While Clark says he worries that "Centenary is about to lose a good deal" in eliminating Latin and other offerings, he does not speak with bitterness. The administrators are "thoughtful" and trying to do what they think is best for the college, Clark says. "I just feel that some very regrettable things are happening."
At 56, and with a need to stay in the Shreveport area because of his wife's job, Clark says he isn't confident he can remain a college professor. He will need to replace his income (about $52,000 a year) if his job disappears, and says he may have the most luck looking for Latin jobs teaching in high schools. "I think I'll find something. I'm not in a panic," he says. "Still, I was thinking walking up the stairs at the college today about missing the kind of real interchange I have here, teaching the great poets."
James May, of St. Olaf College, says that "as a provost who is faced daily with the challenges of budget, I can understand the need to cut costs and the impulse to go for small programs." He says that there are many classics programs with between one and three faculty members, especially at institutions like Centenary where they are part of larger language programs. "I realize that the small programs are the ones that will be most easily targeted, for lots of different reasons."
May happens to be a classicist himself, and he argues against the logic of focusing on such programs. "I think it's very difficult to make real strides in budget reduction by cutting one or two people in one department or another department," he says. So the budget gains from eliminating such departments aren't huge.

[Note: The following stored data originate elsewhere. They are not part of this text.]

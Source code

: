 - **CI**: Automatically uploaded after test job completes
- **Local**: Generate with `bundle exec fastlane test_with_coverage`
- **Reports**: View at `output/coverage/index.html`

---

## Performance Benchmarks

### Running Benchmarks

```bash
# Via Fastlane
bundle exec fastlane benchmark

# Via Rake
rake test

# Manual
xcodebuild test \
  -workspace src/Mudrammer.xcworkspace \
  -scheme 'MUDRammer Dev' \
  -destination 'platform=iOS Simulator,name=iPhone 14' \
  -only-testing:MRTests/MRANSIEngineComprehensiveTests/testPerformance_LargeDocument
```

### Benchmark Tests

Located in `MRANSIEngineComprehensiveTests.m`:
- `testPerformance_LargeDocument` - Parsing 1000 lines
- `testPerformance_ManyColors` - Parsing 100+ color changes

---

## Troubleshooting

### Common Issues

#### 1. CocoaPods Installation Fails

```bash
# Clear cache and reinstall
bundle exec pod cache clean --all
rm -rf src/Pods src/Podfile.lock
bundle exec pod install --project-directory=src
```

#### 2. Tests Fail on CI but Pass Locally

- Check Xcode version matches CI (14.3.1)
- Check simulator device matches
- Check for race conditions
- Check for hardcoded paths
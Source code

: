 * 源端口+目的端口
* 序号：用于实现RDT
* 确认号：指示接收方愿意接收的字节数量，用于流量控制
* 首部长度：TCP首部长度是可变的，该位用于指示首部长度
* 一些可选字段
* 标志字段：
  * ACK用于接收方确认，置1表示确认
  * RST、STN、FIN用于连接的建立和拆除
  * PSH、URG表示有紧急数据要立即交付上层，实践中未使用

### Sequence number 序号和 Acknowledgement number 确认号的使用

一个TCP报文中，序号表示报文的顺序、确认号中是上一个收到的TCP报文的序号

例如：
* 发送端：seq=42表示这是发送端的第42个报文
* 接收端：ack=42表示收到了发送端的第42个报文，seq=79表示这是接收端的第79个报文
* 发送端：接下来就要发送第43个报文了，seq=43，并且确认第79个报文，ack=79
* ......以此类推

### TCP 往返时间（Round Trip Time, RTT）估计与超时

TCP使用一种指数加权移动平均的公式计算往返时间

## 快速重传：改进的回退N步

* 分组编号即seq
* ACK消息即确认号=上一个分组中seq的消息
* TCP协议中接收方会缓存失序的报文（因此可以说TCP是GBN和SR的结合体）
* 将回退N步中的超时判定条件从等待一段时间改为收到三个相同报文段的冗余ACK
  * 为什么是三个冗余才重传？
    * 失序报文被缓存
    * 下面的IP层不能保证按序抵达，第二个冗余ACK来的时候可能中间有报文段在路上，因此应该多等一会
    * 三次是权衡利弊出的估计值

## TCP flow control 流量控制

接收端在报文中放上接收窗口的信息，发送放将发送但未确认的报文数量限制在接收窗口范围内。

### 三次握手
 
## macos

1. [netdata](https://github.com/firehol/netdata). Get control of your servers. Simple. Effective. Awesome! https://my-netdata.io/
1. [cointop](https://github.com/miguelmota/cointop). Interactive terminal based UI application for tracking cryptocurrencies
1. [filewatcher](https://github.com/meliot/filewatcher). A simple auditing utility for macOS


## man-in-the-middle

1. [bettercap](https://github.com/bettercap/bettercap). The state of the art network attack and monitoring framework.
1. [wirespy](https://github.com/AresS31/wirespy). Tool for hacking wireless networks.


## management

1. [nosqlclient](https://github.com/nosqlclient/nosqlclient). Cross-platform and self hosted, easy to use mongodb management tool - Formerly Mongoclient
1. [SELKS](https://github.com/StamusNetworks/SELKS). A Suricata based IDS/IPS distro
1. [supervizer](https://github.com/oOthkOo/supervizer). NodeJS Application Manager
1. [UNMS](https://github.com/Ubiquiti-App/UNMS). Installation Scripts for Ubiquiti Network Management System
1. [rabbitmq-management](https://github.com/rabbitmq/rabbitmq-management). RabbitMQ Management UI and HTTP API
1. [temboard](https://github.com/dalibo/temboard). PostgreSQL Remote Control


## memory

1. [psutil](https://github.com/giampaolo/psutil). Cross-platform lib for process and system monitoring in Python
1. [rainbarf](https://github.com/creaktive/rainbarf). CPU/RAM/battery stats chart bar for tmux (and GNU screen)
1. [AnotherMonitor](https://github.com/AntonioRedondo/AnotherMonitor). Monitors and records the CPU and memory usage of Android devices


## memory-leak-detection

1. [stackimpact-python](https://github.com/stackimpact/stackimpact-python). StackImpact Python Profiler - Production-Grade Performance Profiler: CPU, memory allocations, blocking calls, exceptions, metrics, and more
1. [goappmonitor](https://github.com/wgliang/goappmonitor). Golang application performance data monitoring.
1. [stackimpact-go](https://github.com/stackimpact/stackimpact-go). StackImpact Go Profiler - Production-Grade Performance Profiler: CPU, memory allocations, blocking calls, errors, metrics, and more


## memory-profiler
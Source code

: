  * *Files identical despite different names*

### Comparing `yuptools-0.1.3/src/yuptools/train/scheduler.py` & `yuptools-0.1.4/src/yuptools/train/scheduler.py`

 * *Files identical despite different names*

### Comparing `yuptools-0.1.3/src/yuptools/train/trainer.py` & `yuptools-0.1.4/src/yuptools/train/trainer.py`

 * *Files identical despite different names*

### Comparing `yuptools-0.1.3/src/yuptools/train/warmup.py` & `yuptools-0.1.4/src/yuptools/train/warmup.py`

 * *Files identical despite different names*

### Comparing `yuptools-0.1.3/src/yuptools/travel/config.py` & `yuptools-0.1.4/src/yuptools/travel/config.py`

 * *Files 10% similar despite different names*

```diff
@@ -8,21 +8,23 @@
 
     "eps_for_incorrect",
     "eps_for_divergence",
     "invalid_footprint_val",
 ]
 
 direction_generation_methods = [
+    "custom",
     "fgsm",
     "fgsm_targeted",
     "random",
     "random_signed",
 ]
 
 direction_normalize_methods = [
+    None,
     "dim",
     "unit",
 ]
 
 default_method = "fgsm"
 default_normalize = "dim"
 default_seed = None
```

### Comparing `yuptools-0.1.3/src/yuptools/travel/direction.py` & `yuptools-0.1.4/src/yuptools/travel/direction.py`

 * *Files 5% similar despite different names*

But May also makes an educational argument. "Anyone who knows a lot about the field of classical studies knows that it is the original interdisciplinary study -- and classicists are trained in language, literature, linguistics and history," he says. Colleges talk about wanting to promote interdisciplinarity and global awareness, May says. The ancient world "was a pretty global society," he notes, "and when you eliminate a person whose main thrust has been the study of antiquity, you are eliminating a natural interdisciplinary person."
Lindsey Monds, a senior Latin major at Centenary, says she understands that if the cuts there "are based on numbers," then Latin would be on the list. But she says that the loss will be real for future students who won't be able to experience what she is able to do now. She's read many of the classic works in English and says that does not substitute for reading and thinking about them in Latin. She says that the beauty and power of the language in, say, the death of Priam in the Aeneid, bring her to tears in Latin. "It is not as powerful in English."
Something important is lost, she says, if she's the last Latin major. "It's really sad to me. It's as if somebody took away the reading of Shakespeare," she says. "Latin has been studied, these poets have been read, for as long as Jesus has been worshiped. That's a really long time."